> _Activity_
Exactly as written, return the entries below, minus any pictures.

> _Records for this exercise_
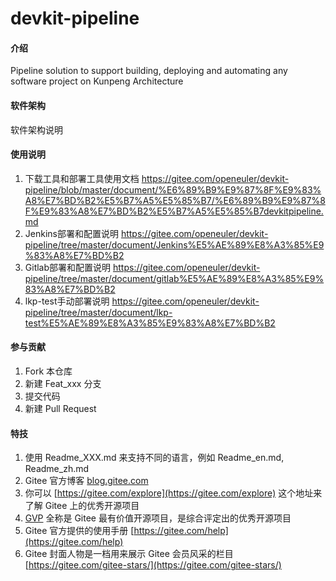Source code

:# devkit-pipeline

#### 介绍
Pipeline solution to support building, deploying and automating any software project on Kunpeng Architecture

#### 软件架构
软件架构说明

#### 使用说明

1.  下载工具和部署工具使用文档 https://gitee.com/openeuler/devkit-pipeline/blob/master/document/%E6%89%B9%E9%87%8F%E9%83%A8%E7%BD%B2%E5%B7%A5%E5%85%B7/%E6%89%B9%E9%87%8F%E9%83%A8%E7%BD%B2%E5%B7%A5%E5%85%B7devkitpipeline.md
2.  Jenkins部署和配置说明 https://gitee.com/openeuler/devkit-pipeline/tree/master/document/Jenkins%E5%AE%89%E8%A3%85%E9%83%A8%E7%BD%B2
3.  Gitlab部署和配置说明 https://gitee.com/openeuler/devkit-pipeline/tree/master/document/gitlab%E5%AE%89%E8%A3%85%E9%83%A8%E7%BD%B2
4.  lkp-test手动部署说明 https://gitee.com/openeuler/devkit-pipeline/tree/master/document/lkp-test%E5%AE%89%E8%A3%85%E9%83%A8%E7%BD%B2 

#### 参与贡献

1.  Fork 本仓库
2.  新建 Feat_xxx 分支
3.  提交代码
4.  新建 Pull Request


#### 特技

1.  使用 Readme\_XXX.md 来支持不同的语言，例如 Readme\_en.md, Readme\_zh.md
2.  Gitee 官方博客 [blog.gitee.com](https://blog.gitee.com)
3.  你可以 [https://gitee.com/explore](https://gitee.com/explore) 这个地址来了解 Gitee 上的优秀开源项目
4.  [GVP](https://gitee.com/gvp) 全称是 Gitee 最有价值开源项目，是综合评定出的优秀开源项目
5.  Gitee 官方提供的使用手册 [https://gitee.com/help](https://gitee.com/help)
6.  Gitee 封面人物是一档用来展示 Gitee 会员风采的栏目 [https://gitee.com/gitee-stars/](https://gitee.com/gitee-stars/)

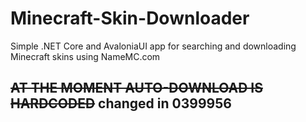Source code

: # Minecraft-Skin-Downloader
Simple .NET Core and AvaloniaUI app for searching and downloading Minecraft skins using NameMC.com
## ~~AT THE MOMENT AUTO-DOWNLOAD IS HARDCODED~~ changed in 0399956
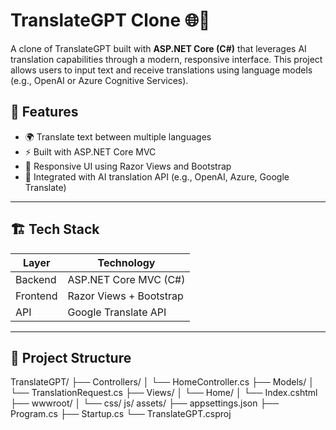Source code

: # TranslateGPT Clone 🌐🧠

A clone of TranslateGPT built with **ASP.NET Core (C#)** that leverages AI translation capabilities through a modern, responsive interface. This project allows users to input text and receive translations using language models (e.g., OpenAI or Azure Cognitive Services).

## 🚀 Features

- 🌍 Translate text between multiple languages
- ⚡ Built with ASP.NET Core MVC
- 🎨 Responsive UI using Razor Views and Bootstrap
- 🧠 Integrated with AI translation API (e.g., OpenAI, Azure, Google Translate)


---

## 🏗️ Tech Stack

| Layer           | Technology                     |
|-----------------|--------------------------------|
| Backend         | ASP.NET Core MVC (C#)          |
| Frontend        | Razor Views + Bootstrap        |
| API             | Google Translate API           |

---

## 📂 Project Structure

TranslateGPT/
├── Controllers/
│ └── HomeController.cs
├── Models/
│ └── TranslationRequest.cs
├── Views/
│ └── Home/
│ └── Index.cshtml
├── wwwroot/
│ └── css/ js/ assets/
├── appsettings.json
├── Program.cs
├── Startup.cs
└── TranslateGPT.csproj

> _Answer box_
Source code

:# devkit-pipeline

#### 介绍
Pipeline solution to support building, deploying and automating any software project on Kunpeng Architecture

#### 软件架构
软件架构说明

#### 使用说明

1.  下载工具和部署工具使用文档 https://gitee.com/openeuler/devkit-pipeline/blob/master/document/%E6%89%B9%E9%87%8F%E9%83%A8%E7%BD%B2%E5%B7%A5%E5%85%B7/%E6%89%B9%E9%87%8F%E9%83%A8%E7%BD%B2%E5%B7%A5%E5%85%B7devkitpipeline.md
2.  Jenkins部署和配置说明 https://gitee.com/openeuler/devkit-pipeline/tree/master/document/Jenkins%E5%AE%89%E8%A3%85%E9%83%A8%E7%BD%B2
3.  Gitlab部署和配置说明 https://gitee.com/openeuler/devkit-pipeline/tree/master/document/gitlab%E5%AE%89%E8%A3%85%E9%83%A8%E7%BD%B2
4.  lkp-test手动部署说明 https://gitee.com/openeuler/devkit-pipeline/tree/master/document/lkp-test%E5%AE%89%E8%A3%85%E9%83%A8%E7%BD%B2 

#### 参与贡献

1.  Fork 本仓库
2.  新建 Feat_xxx 分支
3.  提交代码
4.  新建 Pull Request


#### 特技

1.  使用 Readme\_XXX.md 来支持不同的语言，例如 Readme\_en.md, Readme\_zh.md
2.  Gitee 官方博客 [blog.gitee.com](https://blog.gitee.com)
3.  你可以 [https://gitee.com/explore](https://gitee.com/explore) 这个地址来了解 Gitee 上的优秀开源项目
4.  [GVP](https://gitee.com/gvp) 全称是 Gitee 最有价值开源项目，是综合评定出的优秀开源项目
5.  Gitee 官方提供的使用手册 [https://gitee.com/help](https://gitee.com/help)
6.  Gitee 封面人物是一档用来展示 Gitee 会员风采的栏目 [https://gitee.com/gitee-stars/](https://gitee.com/gitee-stars/)

Source code

: # Minecraft-Skin-Downloader
Simple .NET Core and AvaloniaUI app for searching and downloading Minecraft skins using NameMC.com
## ~~AT THE MOMENT AUTO-DOWNLOAD IS HARDCODED~~ changed in 0399956
Source code

: # TranslateGPT Clone 🌐🧠

A clone of TranslateGPT built with **ASP.NET Core (C#)** that leverages AI translation capabilities through a modern, responsive interface. This project allows users to input text and receive translations using language models (e.g., OpenAI or Azure Cognitive Services).

## 🚀 Features

- 🌍 Translate text between multiple languages
- ⚡ Built with ASP.NET Core MVC
- 🎨 Responsive UI using Razor Views and Bootstrap
- 🧠 Integrated with AI translation API (e.g., OpenAI, Azure, Google Translate)


---

## 🏗️ Tech Stack

| Layer           | Technology                     |
|-----------------|--------------------------------|
| Backend         | ASP.NET Core MVC (C#)          |
| Frontend        | Razor Views + Bootstrap        |
| API             | Google Translate API           |

---

## 📂 Project Structure

TranslateGPT/
├── Controllers/
│ └── HomeController.cs
├── Models/
│ └── TranslationRequest.cs
├── Views/
│ └── Home/
│ └── Index.cshtml
├── wwwroot/
│ └── css/ js/ assets/
├── appsettings.json
├── Program.cs
├── Startup.cs
└── TranslateGPT.csproj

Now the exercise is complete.